Tew was keen to play down his role and said his only concern was to see the club remain in good hands.

“All that stuff is done and dusted and it will unfold this coming week and hopefully it will all turn out for the best for all parties,” Tew told AAP.

“If they don’t then the documentation is going to be tested.

“It gives me no pleasure at all. The original contract was given in good faith and that it would be executed in full.”

Tinkler, whose fortune was valued at $1.1 billion in 2011 – making him Australia’s youngest ever billionaire – is believed to be down to his last $18 million.

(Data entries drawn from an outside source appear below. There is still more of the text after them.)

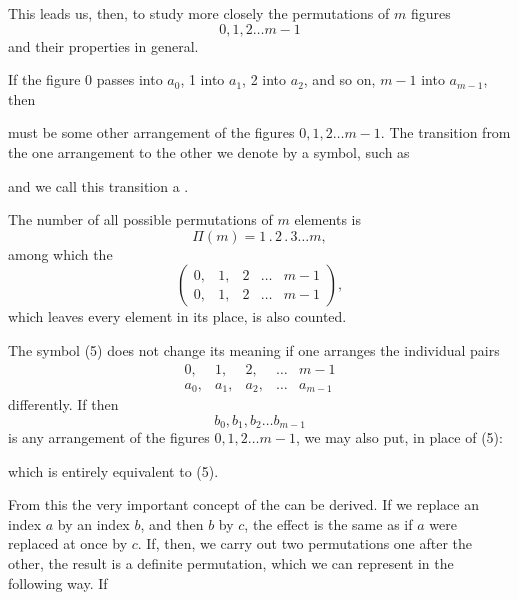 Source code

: 
This leads us, then, to study more closely the permutations of $m$ figures
\[
0, 1, 2 \ldots m-1
\]
and their properties in general.

If the figure 0 passes into $a_0$, 1 into $a_1$, 2 into $a_2$, and so on, $m-1$ into
$a_{m-1}$, then


must be some other arrangement of the figures $0, 1, 2 \ldots m-1$. The
transition from the one arrangement to the other we denote by
a symbol, such as


and we call this transition a .

The number of all possible permutations of $m$ elements is
\[
\Pi(m) = 1 \,.\, 2 \,.\, 3 \ldots m,
\]
among which the 
\[
\begin{pmatrix} 0, & 1, & 2 & \ldots & m-1 \\ 0, & 1, & 2 & \ldots & m-1 \end{pmatrix},
\]
which leaves every element in its place, is also counted.

The symbol (5) does not change its meaning if one arranges the individual
pairs
\[
\begin{array}{ccccc}
0, & 1, & 2, & \ldots & m-1 \\
a_0, & a_1, & a_2, & \ldots & a_{m-1}
\end{array}
\]
differently. If then
\[
b_0, b_1, b_2 \ldots b_{m-1}
\]
is any arrangement of the figures $0, 1, 2 \ldots m-1$, we may
also put, in place of (5):


which is entirely equivalent to (5).

From this the very important concept of the  can be derived. If we replace an index $a$ by an index
$b$, and then $b$ by $c$, the effect is the same as if $a$ were replaced
at once by $c$. If, then, we carry out two permutations one after
the other, the result is a definite permutation,
which we can represent in the following way. If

Having borrowed much of his money to make his acquisitions, he was stung by a slump in the price of coal, forcing him to offload his stake in Whitehaven Coal for $300 million last year.

This was in addition to several mansions, a private jet, helicopter and large portions of his Patinack Farm racing empire.

After Tinkler’s takeover in 2011 Tew walked away from the board and although he knows he took the right actions in standing up to an aggressive campaign from HSG, he admitted it took his toll.

However, he said he had the utmost faith that the current board, led by Newcastle-based solicitor Nick Dan, would ensure the right outcome.

“When the contract was signed I walked away,” he said.

“All of the work was voluntary, the last 12 months cost me so much time and energy in terms of my own business, I was rooted by the finish of it.

“Which was only right, because the new people who now owned the club deserved the right to get on with what they wanted to do.

“But we are now at a point where those things have become a bit of question again. But I am sure Nick Dan and the members’ club will work it out.”